Pulmonary embolism (PE), common in patients presenting with chest pain and dyspnea, remains a cardiovascular emergency with high morbidity and mortality despite important advances in cardiovascular diagnosis and treatment.1 It still remains as one of the most difficult problems confronting clinicians in the timely diagnosis of PE despite the improved recognition and diagnostic efficiency of the disease. Furthermore, the misdiagnosis of PE is still a critical issue in China as well as in other countries.2–5 Retrospective studies have shown that acute coronary syndrome (ACS) is one of the diseases for which PE is most often mistaken because of the considerable overlap in their clinical features.3–5 Since the long-term therapy of the two diseases is different, differentiation between PE and ACS has clinically significant implications. Early diagnosis and effective treatment of PE significantly decreases the mortality and recurrence of the disease.6 By reviewing and comparing the clinical records of 22 PE cases and 22 contemporary ACS cases matched by age and sex, we evaluated the factors causing the misdiagnosis of PE as ACS and the factors differentiating PE from ACS.
Medical records and methods
The study protocol was approved by the Ethical Committee of Beijing Army General Hospital. The medical records of 22 consecutive patients who were initially suspected of having ACS and finally were confirmed of having PE and who were treated at our hospital between 2001 and 2010 were retrieved. Twenty-two contemporary cases of ACS matched by age and sex were also recruited as controls. PE was diagnosed according to the guidelines of the European Society of Cardiology (ESC) on the diagnosis and management of acute PE in 2008.7 The 22 cases were confirmed as having PE by pulmonary arteriography (n=2), multi-slice computed tomographic pulmonary angiography (CTPA, n=16), and ventilation-perfusion scanning (n=4). The diagnosis of ACS was according to the diagnosis and management of ACS of the ESC.8 The 22 cases were confirmed to be having ACS by coronary angiography (CAG). Twelve-lead electrocardiograms (ECGs) were recorded and blood samples were obtained for biomarkers within 24 hours of presentation in all cases. Those who were not definitely diagnosed with PE or ACS, PE comorbid with ACS, or cases without intact clinical data were excluded from the study. Initial symptoms and signs, underlying diseases and risk factors for venous thromboembolism (VTE), ECGs and biomarkers, and treatments of the patients were retrospectively reviewed and summarized as percentages.

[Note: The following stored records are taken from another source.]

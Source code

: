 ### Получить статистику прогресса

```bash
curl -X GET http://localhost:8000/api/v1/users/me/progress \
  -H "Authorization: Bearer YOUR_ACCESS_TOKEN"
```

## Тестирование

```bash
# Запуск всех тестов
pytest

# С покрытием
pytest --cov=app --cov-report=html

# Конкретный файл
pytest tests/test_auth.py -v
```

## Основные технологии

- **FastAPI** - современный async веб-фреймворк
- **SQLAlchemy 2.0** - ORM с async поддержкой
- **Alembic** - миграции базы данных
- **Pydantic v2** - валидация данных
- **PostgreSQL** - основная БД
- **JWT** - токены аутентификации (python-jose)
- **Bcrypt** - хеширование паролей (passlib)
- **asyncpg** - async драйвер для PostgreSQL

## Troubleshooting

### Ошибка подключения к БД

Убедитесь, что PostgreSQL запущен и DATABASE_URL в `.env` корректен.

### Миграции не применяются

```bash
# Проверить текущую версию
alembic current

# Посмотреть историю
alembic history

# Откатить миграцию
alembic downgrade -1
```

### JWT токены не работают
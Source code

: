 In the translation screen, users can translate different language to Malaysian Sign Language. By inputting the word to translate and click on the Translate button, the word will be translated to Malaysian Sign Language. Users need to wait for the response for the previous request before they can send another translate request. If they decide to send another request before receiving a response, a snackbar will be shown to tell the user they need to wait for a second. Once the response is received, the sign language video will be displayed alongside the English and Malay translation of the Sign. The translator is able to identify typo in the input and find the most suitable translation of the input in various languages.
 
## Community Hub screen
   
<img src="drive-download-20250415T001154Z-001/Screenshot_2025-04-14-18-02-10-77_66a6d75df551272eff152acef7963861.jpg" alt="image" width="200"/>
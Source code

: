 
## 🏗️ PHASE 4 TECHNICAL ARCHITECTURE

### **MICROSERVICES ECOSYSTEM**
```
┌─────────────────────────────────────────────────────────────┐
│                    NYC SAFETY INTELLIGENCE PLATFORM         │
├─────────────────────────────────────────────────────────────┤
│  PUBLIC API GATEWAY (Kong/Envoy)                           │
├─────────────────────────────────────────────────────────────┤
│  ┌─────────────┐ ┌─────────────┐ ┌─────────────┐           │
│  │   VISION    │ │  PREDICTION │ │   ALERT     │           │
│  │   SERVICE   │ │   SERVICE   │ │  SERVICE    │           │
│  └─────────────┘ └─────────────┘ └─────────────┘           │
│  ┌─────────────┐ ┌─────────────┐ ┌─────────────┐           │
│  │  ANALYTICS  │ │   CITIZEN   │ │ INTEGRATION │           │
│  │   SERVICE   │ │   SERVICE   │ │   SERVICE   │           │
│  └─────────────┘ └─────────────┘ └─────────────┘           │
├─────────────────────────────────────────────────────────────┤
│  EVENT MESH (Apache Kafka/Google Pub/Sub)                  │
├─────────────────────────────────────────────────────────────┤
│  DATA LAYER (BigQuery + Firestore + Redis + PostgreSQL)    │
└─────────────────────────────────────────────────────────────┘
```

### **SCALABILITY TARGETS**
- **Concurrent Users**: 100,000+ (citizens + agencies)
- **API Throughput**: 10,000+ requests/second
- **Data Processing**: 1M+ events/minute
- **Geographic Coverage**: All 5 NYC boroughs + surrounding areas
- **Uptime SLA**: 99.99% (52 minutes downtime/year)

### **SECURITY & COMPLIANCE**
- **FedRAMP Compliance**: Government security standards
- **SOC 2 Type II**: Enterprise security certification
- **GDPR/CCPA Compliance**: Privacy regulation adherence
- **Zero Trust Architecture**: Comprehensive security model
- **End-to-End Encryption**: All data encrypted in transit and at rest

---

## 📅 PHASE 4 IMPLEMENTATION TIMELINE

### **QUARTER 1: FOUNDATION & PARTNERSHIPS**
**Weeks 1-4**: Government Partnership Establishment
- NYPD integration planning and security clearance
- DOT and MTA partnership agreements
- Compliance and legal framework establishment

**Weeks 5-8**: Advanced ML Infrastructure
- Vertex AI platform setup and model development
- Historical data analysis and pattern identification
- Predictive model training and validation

Clinical data between the two patient-groups were compared by χ2-test. Data analysis was performed using SPSS version 17.0 (SPSS Inc., USA). Statistical significance was taken as two-sided P value less than 0.05.
Among the 22 PE patients, 13 were male. The median age of the patients was 51 years (range 26-75 years).
Underlying diseases and risk factors for VTE
The main underlying cardio-cerebrovascular diseases of the two patient-groups were hyperlipidemia, hypertension, diabetes mellitus, coronary heart disease, congestive heart failure, cerebral thrombosis, and paroxysmal supraventricular tachycardia (Table 1). Risk factors for VTE were major surgical procedures (surgical operations for replacement arthroplasty, cholelithiasis, prostatic hypertrophy, and leg bone fracture), minor operations (radiofrequency ablation operation), staying in the intensive care unit for more than 48 hours, cervical cancer treatment, taking oral contraceptives, and deep venous thrombosis (DVT). Ten cases of PE and two cases of ACS were detected as having lower extremity DVT during hospitalization (Table 1). Though ACS patients have more frequent underlying cardio-cerebrovascular diseases than PE cases, no significant differences were found between the two patient-groups (P >0.05). With regard to the risk factors for VTE, the PE cases had significantly higher frequency of operation (P=0.048), staying in bed for more than 48 hours (P=0.048), and DVT (P=0.005) compared with that of ACS cases.
Symptoms and signs
Dyspnea, chest pain or chest distress, and palpitations are the main complaints of the two patient-groups. Tachycardia and tachypnea are the main signs of the two patient-groups (Table 2). The PE patients displayed significantly higher frequency of dyspnea (P <0.001) and lower extremity edema (P=0.034) compared to that of ACS cases.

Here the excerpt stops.